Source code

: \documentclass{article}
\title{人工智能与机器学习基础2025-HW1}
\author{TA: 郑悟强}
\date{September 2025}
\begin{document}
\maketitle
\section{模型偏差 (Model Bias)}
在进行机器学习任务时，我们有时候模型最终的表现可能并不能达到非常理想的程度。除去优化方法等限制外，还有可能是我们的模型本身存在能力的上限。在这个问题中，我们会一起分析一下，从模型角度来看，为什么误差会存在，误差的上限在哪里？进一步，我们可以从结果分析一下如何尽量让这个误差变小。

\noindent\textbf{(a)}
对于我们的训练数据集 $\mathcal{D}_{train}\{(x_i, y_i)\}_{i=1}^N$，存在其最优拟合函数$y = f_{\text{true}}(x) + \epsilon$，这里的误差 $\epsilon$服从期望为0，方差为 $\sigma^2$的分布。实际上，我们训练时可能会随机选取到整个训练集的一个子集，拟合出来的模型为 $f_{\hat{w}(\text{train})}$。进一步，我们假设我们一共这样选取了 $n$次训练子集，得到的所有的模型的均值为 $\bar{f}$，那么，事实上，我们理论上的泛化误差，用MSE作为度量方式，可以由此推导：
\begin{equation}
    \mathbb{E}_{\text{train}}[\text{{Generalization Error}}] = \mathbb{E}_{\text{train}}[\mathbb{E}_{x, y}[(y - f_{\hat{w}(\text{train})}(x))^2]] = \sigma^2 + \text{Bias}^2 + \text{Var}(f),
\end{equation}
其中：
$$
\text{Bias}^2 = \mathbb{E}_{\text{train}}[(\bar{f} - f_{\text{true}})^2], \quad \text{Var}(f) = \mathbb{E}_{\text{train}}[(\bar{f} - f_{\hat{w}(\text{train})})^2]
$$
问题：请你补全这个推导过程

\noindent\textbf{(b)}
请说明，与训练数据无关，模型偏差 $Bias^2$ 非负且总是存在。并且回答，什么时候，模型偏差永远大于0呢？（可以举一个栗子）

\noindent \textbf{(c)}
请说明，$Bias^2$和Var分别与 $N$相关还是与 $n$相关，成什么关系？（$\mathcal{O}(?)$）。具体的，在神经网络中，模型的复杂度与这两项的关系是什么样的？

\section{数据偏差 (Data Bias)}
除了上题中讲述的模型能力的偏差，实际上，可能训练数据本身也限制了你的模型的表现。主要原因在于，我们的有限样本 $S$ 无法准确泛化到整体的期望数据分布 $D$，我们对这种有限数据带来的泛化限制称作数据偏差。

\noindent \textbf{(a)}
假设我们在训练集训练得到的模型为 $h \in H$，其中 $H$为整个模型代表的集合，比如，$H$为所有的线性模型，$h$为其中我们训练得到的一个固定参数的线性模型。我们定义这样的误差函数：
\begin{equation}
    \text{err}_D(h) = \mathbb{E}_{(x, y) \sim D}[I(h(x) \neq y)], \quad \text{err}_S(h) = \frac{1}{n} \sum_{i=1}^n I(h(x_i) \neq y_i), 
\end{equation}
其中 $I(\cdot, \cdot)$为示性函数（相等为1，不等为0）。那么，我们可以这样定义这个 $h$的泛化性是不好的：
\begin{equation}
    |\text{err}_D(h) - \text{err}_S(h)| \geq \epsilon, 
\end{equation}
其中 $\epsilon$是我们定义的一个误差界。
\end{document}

════

*Try it:*
Copy out every line of the records that the string "textbf" appears in.

*Response to this task:*
\noindent\textbf{(a)}
\noindent\textbf{(b)}
\noindent \textbf{(c)}
\noindent \textbf{(a)}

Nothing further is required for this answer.